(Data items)
# # # # # # #
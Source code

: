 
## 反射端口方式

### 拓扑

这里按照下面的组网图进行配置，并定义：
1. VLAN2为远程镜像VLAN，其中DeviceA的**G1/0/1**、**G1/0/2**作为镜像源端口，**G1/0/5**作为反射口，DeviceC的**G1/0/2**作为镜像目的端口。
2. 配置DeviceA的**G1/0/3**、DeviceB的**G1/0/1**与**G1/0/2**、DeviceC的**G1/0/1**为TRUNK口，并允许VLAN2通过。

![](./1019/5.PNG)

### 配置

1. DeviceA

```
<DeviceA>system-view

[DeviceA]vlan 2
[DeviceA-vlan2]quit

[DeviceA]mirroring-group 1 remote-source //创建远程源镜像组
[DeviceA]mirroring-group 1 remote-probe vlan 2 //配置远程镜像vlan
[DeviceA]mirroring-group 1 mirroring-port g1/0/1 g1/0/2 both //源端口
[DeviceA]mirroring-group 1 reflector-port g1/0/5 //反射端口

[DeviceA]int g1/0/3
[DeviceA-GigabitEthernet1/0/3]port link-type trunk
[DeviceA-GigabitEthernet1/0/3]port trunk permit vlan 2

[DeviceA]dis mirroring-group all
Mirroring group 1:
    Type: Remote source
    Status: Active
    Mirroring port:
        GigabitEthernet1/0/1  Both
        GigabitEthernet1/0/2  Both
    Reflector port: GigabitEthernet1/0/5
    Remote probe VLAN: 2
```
# # # # # # #
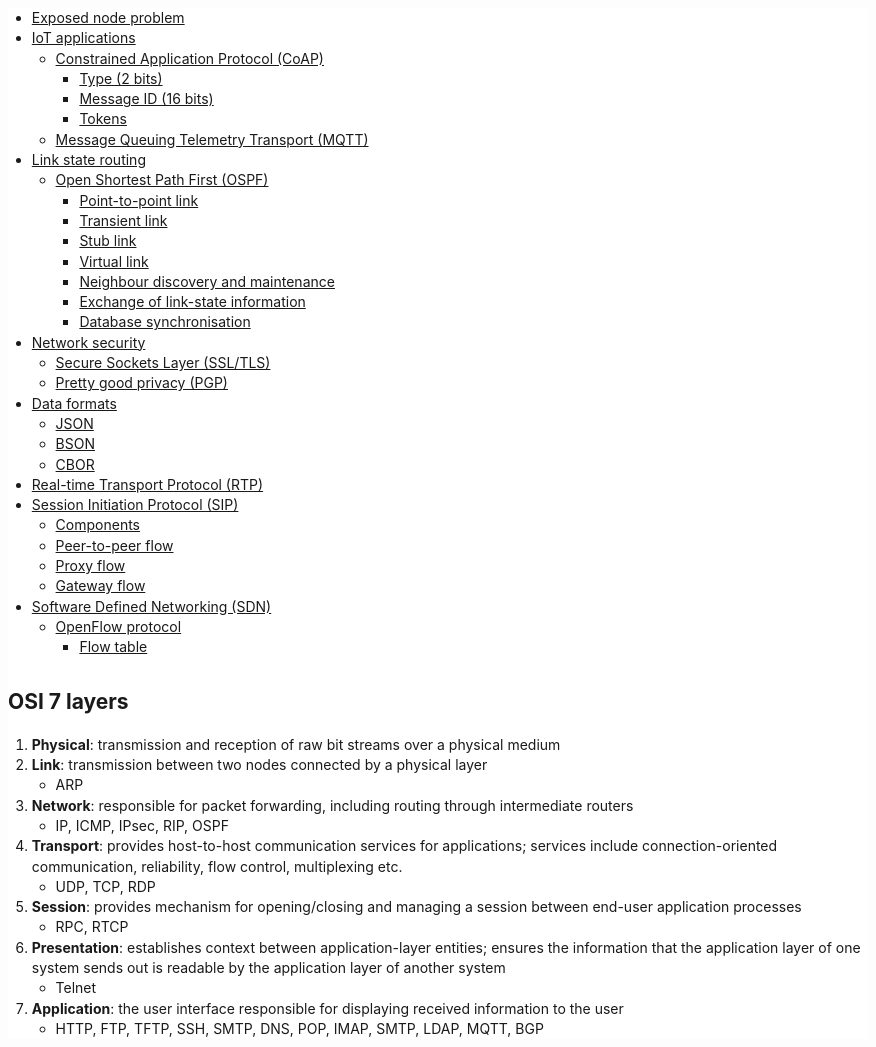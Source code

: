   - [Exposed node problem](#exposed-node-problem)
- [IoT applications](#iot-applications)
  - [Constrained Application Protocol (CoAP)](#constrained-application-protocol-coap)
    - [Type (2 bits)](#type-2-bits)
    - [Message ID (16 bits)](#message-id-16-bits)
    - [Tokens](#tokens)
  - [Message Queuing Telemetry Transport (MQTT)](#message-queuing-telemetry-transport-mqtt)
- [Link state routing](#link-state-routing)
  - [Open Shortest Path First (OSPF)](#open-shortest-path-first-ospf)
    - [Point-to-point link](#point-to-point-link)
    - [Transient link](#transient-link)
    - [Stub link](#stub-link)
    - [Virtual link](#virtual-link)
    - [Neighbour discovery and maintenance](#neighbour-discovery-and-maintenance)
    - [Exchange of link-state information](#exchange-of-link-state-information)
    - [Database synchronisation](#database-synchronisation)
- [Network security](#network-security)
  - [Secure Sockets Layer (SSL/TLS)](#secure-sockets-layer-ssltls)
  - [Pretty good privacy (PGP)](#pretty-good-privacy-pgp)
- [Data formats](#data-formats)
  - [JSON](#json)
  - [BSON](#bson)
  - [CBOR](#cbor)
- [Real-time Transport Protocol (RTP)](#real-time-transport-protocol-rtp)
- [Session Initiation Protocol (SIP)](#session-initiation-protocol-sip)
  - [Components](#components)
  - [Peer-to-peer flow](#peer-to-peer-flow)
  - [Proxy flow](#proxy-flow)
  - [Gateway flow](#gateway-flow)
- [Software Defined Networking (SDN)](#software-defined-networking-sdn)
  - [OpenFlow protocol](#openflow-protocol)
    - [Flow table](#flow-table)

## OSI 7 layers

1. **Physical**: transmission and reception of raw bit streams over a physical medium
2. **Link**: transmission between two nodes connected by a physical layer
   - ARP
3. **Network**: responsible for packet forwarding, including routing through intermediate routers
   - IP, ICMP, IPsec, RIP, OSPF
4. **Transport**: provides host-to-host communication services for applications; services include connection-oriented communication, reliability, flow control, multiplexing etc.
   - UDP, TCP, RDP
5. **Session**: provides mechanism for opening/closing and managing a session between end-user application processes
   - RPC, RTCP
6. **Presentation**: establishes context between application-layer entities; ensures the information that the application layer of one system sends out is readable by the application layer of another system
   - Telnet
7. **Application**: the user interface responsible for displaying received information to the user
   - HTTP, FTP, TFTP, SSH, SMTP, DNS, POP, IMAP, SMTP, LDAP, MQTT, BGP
# # # # # # #
■ **THE PROBLEM**: Your answer must consist solely of the lines above between the line holding "- [Database synchronisation](#database-synchronisation)" and the line holding "- [Gateway flow](#gateway-flow)", inclusive, copied exactly.

■ **ANSWER TO THIS EXERCISE**:
    - [Database synchronisation](#database-synchronisation)
- [Network security](#network-security)
  - [Secure Sockets Layer (SSL/TLS)](#secure-sockets-layer-ssltls)
  - [Pretty good privacy (PGP)](#pretty-good-privacy-pgp)
- [Data formats](#data-formats)
  - [JSON](#json)
  - [BSON](#bson)
  - [CBOR](#cbor)
- [Real-time Transport Protocol (RTP)](#real-time-transport-protocol-rtp)
- [Session Initiation Protocol (SIP)](#session-initiation-protocol-sip)
  - [Components](#components)
  - [Peer-to-peer flow](#peer-to-peer-flow)
  - [Proxy flow](#proxy-flow)
  - [Gateway flow](#gateway-flow)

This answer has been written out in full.